Saved entries:
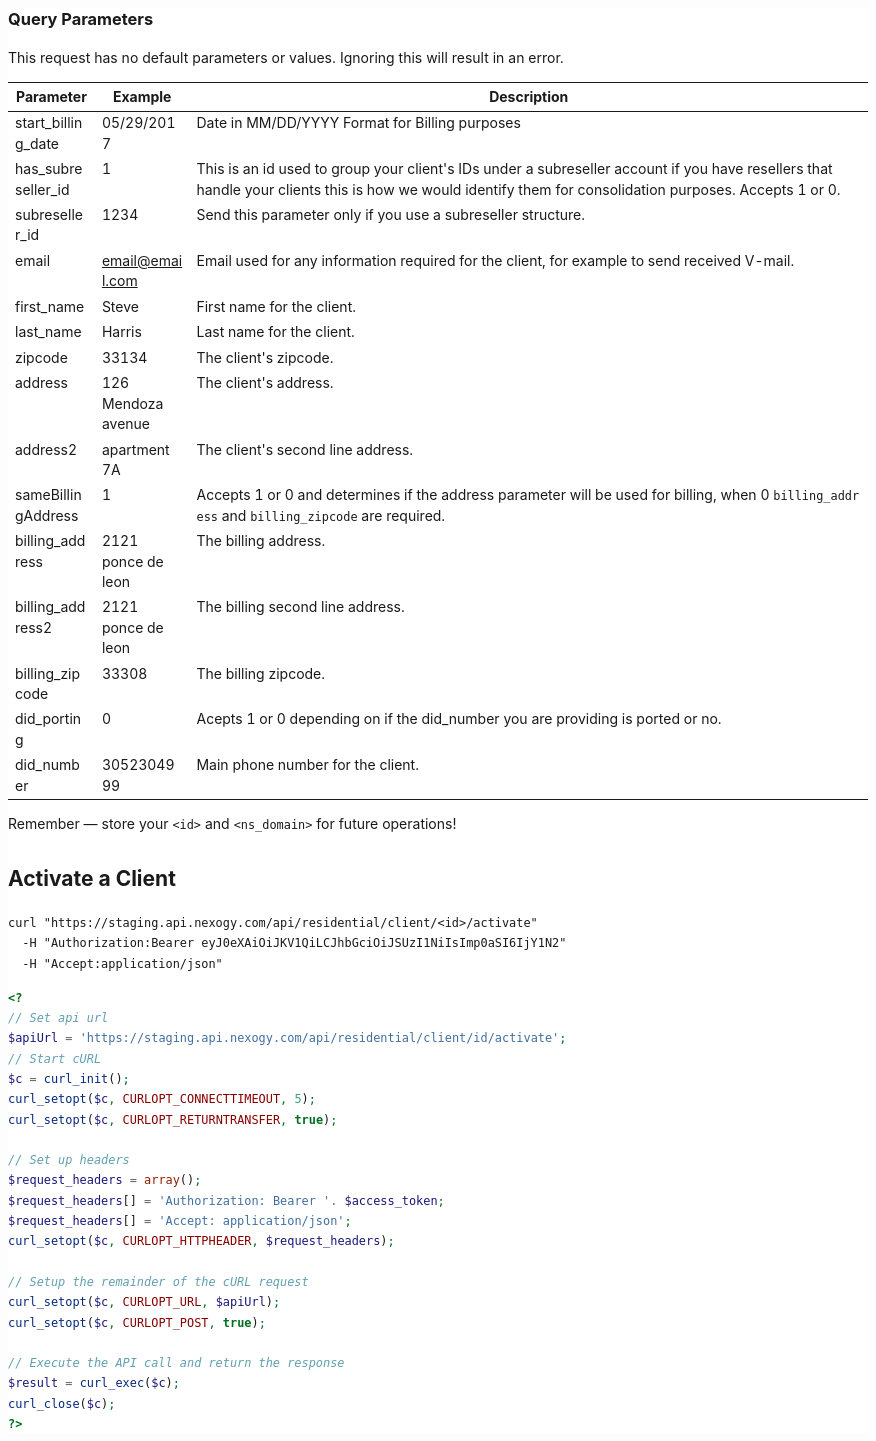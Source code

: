 ### Query Parameters

<aside class="warning">This request has no default parameters or values. Ignoring this will result in an error.</aside>

Parameter | Example | Description
--------- | ------- | -----------
start_billing_date | 05/29/2017 | Date in  MM/DD/YYYY Format for Billing purposes
has_subreseller_id | 1 | This is an id used to group your client's IDs under a subreseller account if you have resellers that handle your clients this is how we would identify them for consolidation purposes. Accepts 1 or 0.
subreseller_id | 1234 | Send this parameter only if you use a subreseller structure.
email | email@email.com | Email used for any information required for the client, for example to send received V-mail.
first_name | Steve | First name for the client.
last_name | Harris | Last name for the client.
zipcode | 33134 | The client's zipcode.
address | 126 Mendoza avenue | The client's address.
address2 | apartment 7A | The client's second line address.
sameBillingAddress | 1 | Accepts 1 or 0 and determines if the address parameter will be used for billing, when 0 <code>billing_address</code> and <code>billing_zipcode</code> are required.
billing_address | 2121 ponce de leon | The billing address.
billing_address2 | 2121 ponce de leon | The billing second line address.
billing_zipcode | 33308 | The billing zipcode.
did_porting | 0 | Acepts 1 or 0 depending on if the did_number you are providing is ported or no.
did_number | 3052304999 | Main phone number for the client.

<aside class="success">
Remember — store your <code>&lt;id&gt;</code> and <code>&lt;ns_domain&gt;</code> for future operations!
</aside>

## Activate a Client

```shell
curl "https://staging.api.nexogy.com/api/residential/client/<id>/activate"
  -H "Authorization:Bearer eyJ0eXAiOiJKV1QiLCJhbGciOiJSUzI1NiIsImp0aSI6IjY1N2"
  -H "Accept:application/json"
```

```php
<?
// Set api url
$apiUrl = 'https://staging.api.nexogy.com/api/residential/client/id/activate';
// Start cURL
$c = curl_init();
curl_setopt($c, CURLOPT_CONNECTTIMEOUT, 5);
curl_setopt($c, CURLOPT_RETURNTRANSFER, true);

// Set up headers
$request_headers = array();
$request_headers[] = 'Authorization: Bearer '. $access_token;
$request_headers[] = 'Accept: application/json';
curl_setopt($c, CURLOPT_HTTPHEADER, $request_headers);

// Setup the remainder of the cURL request
curl_setopt($c, CURLOPT_URL, $apiUrl);
curl_setopt($c, CURLOPT_POST, true);

// Execute the API call and return the response
$result = curl_exec($c);
curl_close($c);
?>

```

About this task:
Look for the word "ponce". Copy out every line of the data that has it.

Reply:
billing_address | 2121 ponce de leon | The billing address.
billing_address2 | 2121 ponce de leon | The billing second line address.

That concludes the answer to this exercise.